**AIM OF THE EXERCISE:** Search the data for the word "更新了配置文件". Reproduce every line where it is found.

▶

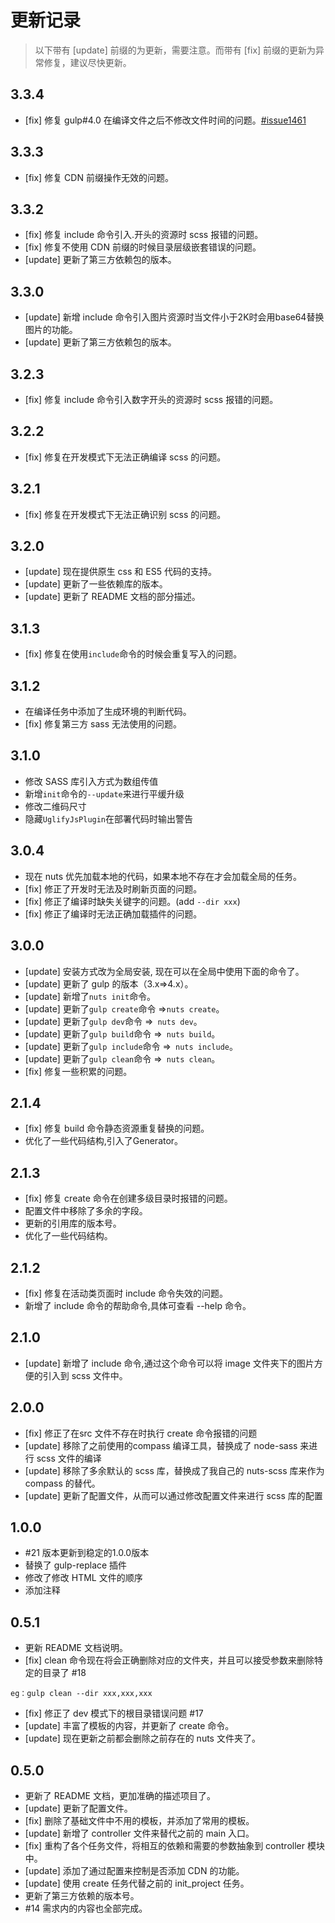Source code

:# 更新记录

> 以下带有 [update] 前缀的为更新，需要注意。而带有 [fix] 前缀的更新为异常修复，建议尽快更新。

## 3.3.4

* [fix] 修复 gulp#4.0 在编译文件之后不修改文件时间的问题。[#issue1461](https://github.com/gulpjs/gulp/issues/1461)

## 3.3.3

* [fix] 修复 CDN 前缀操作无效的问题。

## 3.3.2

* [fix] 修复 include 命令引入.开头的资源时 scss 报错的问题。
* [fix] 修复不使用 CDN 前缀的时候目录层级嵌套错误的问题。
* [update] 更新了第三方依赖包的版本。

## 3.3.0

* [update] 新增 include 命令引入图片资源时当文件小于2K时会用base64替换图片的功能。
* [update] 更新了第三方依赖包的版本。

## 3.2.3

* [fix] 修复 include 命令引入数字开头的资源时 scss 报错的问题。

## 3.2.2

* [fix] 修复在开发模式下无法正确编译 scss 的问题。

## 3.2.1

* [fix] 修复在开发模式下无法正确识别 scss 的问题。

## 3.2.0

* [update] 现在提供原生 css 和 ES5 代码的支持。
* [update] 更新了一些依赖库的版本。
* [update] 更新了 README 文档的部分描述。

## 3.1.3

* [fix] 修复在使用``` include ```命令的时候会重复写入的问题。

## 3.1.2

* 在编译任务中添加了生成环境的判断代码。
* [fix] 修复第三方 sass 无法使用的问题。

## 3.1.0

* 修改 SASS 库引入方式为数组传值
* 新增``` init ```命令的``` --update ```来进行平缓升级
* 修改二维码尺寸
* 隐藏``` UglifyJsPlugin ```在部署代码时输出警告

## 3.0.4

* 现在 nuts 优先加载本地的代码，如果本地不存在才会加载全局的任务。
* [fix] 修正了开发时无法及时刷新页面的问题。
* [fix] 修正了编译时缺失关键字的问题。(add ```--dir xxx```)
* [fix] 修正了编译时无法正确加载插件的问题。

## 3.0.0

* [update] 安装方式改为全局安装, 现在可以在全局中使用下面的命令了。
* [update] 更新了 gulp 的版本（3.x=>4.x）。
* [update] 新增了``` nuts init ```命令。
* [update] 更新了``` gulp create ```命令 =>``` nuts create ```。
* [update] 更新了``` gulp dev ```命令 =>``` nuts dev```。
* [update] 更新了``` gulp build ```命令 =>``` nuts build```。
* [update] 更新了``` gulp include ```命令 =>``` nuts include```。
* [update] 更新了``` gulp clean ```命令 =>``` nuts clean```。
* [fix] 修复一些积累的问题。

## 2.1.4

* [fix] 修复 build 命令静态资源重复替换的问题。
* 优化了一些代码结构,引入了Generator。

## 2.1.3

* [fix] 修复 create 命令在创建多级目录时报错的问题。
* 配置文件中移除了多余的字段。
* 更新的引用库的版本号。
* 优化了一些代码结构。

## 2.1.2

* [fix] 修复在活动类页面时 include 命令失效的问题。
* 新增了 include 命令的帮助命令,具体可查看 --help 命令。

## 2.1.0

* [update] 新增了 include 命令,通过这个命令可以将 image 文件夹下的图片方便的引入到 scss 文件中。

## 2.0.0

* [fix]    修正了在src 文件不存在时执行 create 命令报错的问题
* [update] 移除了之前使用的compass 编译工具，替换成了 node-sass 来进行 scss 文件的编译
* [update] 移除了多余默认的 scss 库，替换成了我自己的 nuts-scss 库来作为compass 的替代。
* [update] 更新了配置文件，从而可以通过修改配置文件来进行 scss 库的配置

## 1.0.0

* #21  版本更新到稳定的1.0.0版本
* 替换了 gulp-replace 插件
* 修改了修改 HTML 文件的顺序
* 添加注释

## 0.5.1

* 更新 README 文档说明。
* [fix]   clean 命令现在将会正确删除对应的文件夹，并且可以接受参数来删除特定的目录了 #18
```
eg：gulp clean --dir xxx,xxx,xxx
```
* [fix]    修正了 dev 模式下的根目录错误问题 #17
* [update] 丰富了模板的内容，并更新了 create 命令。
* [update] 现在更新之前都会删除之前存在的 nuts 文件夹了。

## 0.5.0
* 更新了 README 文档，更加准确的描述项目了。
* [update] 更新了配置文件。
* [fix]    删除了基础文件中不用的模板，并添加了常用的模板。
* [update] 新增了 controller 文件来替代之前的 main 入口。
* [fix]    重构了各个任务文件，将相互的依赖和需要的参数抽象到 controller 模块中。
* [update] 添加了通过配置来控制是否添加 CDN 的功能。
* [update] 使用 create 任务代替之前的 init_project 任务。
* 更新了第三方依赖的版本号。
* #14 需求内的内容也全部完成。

◀
▶

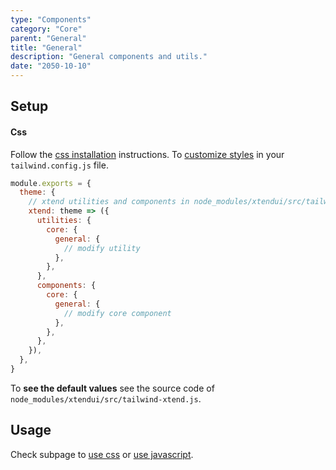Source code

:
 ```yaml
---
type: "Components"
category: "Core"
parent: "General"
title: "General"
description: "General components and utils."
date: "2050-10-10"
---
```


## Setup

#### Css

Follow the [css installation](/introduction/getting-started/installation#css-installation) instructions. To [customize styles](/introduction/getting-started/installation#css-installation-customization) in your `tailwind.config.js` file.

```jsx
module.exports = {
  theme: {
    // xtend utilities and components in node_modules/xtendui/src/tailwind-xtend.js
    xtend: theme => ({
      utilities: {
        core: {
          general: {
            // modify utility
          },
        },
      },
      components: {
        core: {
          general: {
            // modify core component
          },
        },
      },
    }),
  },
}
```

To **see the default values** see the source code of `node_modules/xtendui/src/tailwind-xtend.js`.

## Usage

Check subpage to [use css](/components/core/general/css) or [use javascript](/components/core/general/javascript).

◀

**WRITTEN RESPONSE:**
* [update] 更新了配置文件，从而可以通过修改配置文件来进行 scss 库的配置
* [update] 更新了配置文件。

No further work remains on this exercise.